Rock ‘n’ Roll had been completed in New York, after Los Angeles-based sessions fell apart in a swirl of personal issues with the eccentric producer Phil Spector and Lennon’s spiral into a series of booze-fueled nights away from his then-estranged wife Yoko Ono. For Cropper, however, the time in L.A. would be remembered as a very happy reunion.

Lennon and the Stax legend, who had met the former Beatles star years before, traded a few memorable stories, and at least one long-saved guitar lick — though Cropper had no idea he was playing with John Lennon for the last time.

“He was just an awesome guy,” Steve Cropper says of Lennon, in Alan di Perna’s book Guitar Masters: Intimate Portraits. “I had met him before at the Bag ‘o Nails in London in 1967, and he remembered that. And he was always a big fan of Booker T. and the MGs. We were at A&M Studio in L.A., working on Rock ‘n’ Roll. He said, ‘Cropper, can you stay over after the session? I’ve got a little something I want to show you.’ I said, ‘Well, yeah.’ So, it was just him and me in the studio, and he showed me this riff. He said, ‘I wrote this riff years ago, and I always thought it would be good for Booker T. and the MGs.’ That was pretty cool.”
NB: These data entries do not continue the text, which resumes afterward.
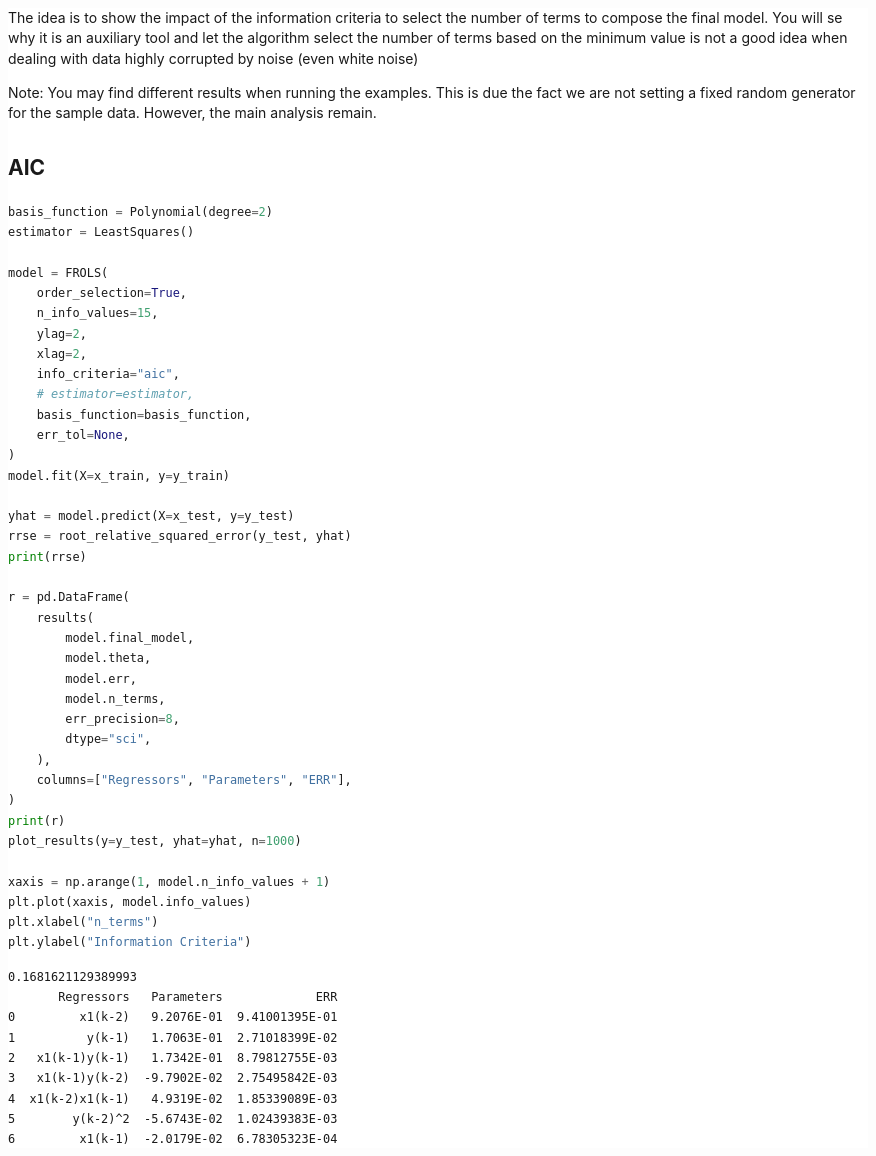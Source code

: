 The idea is to show the impact of the information criteria to select the number of terms to compose the final model. You will se why it is an auxiliary tool and let the algorithm select the number of terms based on the minimum value is not a good idea when dealing with data highly corrupted by noise (even white noise) 

Note: You may find different results when running the examples. This is due the fact we are not setting a fixed random generator for the sample data. However, the main analysis remain.

## AIC


```python
basis_function = Polynomial(degree=2)
estimator = LeastSquares()

model = FROLS(
    order_selection=True,
    n_info_values=15,
    ylag=2,
    xlag=2,
    info_criteria="aic",
    # estimator=estimator,
    basis_function=basis_function,
    err_tol=None,
)
model.fit(X=x_train, y=y_train)

yhat = model.predict(X=x_test, y=y_test)
rrse = root_relative_squared_error(y_test, yhat)
print(rrse)

r = pd.DataFrame(
    results(
        model.final_model,
        model.theta,
        model.err,
        model.n_terms,
        err_precision=8,
        dtype="sci",
    ),
    columns=["Regressors", "Parameters", "ERR"],
)
print(r)
plot_results(y=y_test, yhat=yhat, n=1000)

xaxis = np.arange(1, model.n_info_values + 1)
plt.plot(xaxis, model.info_values)
plt.xlabel("n_terms")
plt.ylabel("Information Criteria")
```

    0.1681621129389993
           Regressors   Parameters             ERR
    0         x1(k-2)   9.2076E-01  9.41001395E-01
    1          y(k-1)   1.7063E-01  2.71018399E-02
    2   x1(k-1)y(k-1)   1.7342E-01  8.79812755E-03
    3   x1(k-1)y(k-2)  -9.7902E-02  2.75495842E-03
    4  x1(k-2)x1(k-1)   4.9319E-02  1.85339089E-03
    5        y(k-2)^2  -5.6743E-02  1.02439383E-03
    6         x1(k-1)  -2.0179E-02  6.78305323E-04
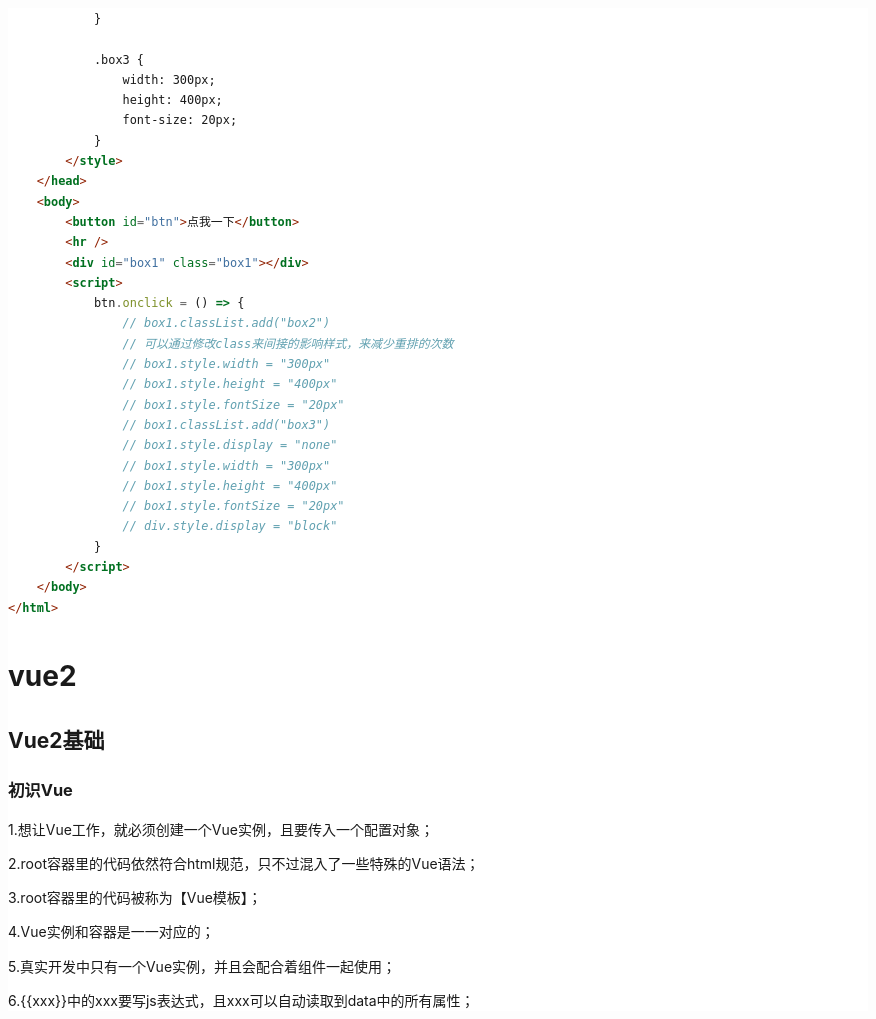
   ```html
              }
  
              .box3 {
                  width: 300px;
                  height: 400px;
                  font-size: 20px;
              }
          </style>
      </head>
      <body>
          <button id="btn">点我一下</button>
          <hr />
          <div id="box1" class="box1"></div>
          <script>
              btn.onclick = () => {
                  // box1.classList.add("box2")
                  // 可以通过修改class来间接的影响样式，来减少重排的次数
                  // box1.style.width = "300px"
                  // box1.style.height = "400px"
                  // box1.style.fontSize = "20px"
                  // box1.classList.add("box3")
                  // box1.style.display = "none"
                  // box1.style.width = "300px"
                  // box1.style.height = "400px"
                  // box1.style.fontSize = "20px"
                  // div.style.display = "block"
              }
          </script>
      </body>
  </html>
  
  ```

  

# vue2

## Vue2基础

### 初识Vue

1.想让Vue工作，就必须创建一个Vue实例，且要传入一个配置对象；

2.root容器里的代码依然符合html规范，只不过混入了一些特殊的Vue语法；

3.root容器里的代码被称为【Vue模板】；

4.Vue实例和容器是一一对应的；

5.真实开发中只有一个Vue实例，并且会配合着组件一起使用；

6.{{xxx}}中的xxx要写js表达式，且xxx可以自动读取到data中的所有属性；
The Beatles, of course, earlier had a near-miss trip to record with Cropper in Memphis, around the time of Revolver. Steve Cropper also memorably covered the John Lennon-Paul McCartney tune “With a Little Help From My Friends” as the title track on a 1969 solo album — though the guitarist used the arrangement that propelled Joe Cocker’s version to the charts.